(WHAT THIS TASK INVOLVES): In the data that follows, find each line containing "eqref" and copy it.

[EXTRACTED DATA Boundary: Start]

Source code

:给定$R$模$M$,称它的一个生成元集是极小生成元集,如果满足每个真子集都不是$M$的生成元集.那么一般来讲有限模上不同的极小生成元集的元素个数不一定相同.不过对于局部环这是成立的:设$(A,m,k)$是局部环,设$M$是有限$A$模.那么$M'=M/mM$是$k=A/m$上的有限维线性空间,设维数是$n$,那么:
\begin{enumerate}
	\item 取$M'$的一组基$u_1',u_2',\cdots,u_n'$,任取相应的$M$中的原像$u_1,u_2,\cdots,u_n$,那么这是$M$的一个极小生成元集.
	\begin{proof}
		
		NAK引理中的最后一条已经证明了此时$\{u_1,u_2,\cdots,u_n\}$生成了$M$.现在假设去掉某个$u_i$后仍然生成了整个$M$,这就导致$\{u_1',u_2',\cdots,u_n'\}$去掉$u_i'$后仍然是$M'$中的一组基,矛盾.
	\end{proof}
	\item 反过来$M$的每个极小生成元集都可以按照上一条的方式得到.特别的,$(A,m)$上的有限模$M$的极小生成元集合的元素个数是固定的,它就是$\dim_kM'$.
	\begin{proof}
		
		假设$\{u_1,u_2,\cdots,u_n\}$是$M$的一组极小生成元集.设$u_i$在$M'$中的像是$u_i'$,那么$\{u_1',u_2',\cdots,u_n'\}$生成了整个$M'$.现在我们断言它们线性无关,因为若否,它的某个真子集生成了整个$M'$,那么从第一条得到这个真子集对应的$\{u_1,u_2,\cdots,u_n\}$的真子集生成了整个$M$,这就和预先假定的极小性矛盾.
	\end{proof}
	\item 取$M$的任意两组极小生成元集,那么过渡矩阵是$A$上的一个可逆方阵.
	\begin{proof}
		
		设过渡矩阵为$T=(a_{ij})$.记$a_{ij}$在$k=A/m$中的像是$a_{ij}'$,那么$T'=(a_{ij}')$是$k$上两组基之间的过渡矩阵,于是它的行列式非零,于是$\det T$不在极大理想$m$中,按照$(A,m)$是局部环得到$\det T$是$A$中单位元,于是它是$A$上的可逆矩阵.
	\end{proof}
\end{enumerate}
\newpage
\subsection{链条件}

[EXTRACTED DATA Boundary: End]
[EXTRACTED DATA Boundary: Start]

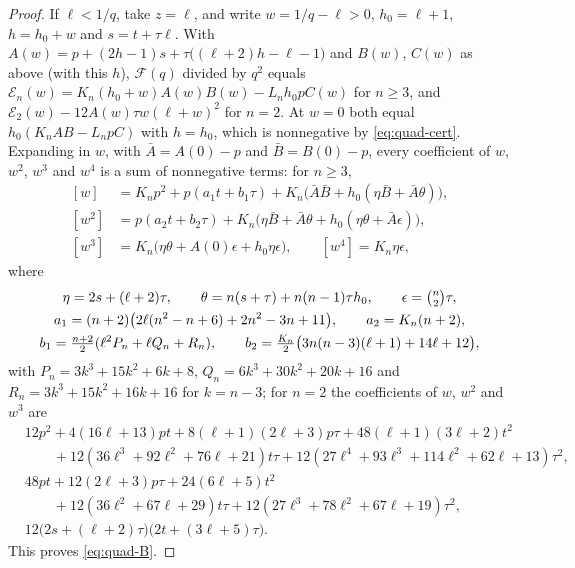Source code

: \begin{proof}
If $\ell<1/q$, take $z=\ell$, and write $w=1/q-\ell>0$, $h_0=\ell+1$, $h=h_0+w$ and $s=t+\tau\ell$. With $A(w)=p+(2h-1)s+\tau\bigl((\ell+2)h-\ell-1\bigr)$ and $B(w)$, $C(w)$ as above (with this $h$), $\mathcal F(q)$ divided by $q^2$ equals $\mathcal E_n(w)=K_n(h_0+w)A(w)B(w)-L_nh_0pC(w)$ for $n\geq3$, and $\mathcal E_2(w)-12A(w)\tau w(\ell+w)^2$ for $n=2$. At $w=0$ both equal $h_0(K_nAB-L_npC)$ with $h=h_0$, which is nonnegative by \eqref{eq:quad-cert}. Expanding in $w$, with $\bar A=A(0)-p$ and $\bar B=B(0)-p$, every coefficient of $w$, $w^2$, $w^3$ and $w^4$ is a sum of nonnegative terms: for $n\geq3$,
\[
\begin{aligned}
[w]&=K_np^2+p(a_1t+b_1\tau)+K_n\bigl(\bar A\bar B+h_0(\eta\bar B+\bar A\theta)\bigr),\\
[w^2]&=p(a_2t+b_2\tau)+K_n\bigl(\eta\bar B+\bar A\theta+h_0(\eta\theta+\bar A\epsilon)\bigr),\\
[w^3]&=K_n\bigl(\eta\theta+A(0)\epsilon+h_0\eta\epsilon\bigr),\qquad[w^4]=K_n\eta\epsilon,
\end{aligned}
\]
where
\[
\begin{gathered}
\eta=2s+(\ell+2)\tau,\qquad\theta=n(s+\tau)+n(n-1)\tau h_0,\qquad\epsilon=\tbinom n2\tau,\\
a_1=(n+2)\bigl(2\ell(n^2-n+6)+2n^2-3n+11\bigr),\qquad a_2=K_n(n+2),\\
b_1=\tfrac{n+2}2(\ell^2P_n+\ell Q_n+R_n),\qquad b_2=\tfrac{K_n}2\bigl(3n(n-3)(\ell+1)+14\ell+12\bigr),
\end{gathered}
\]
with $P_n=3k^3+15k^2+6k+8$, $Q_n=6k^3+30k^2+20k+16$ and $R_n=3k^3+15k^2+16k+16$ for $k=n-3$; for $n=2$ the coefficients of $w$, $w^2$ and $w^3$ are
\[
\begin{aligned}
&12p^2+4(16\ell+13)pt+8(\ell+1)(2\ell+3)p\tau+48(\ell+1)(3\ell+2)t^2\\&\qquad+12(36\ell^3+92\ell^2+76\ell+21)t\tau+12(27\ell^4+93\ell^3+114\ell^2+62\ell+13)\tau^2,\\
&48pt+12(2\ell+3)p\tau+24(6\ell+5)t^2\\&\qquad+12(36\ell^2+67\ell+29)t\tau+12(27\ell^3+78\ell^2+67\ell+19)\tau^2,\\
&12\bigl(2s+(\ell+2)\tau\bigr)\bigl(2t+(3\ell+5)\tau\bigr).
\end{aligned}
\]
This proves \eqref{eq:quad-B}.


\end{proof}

[EXTRACTED DATA Boundary: End]

(EXERCISE OUTPUT):
If $\ell<1/q$, take $z=\ell$, and write $w=1/q-\ell>0$, $h_0=\ell+1$, $h=h_0+w$ and $s=t+\tau\ell$. With $A(w)=p+(2h-1)s+\tau\bigl((\ell+2)h-\ell-1\bigr)$ and $B(w)$, $C(w)$ as above (with this $h$), $\mathcal F(q)$ divided by $q^2$ equals $\mathcal E_n(w)=K_n(h_0+w)A(w)B(w)-L_nh_0pC(w)$ for $n\geq3$, and $\mathcal E_2(w)-12A(w)\tau w(\ell+w)^2$ for $n=2$. At $w=0$ both equal $h_0(K_nAB-L_npC)$ with $h=h_0$, which is nonnegative by \eqref{eq:quad-cert}. Expanding in $w$, with $\bar A=A(0)-p$ and $\bar B=B(0)-p$, every coefficient of $w$, $w^2$, $w^3$ and $w^4$ is a sum of nonnegative terms: for $n\geq3$,
This proves \eqref{eq:quad-B}.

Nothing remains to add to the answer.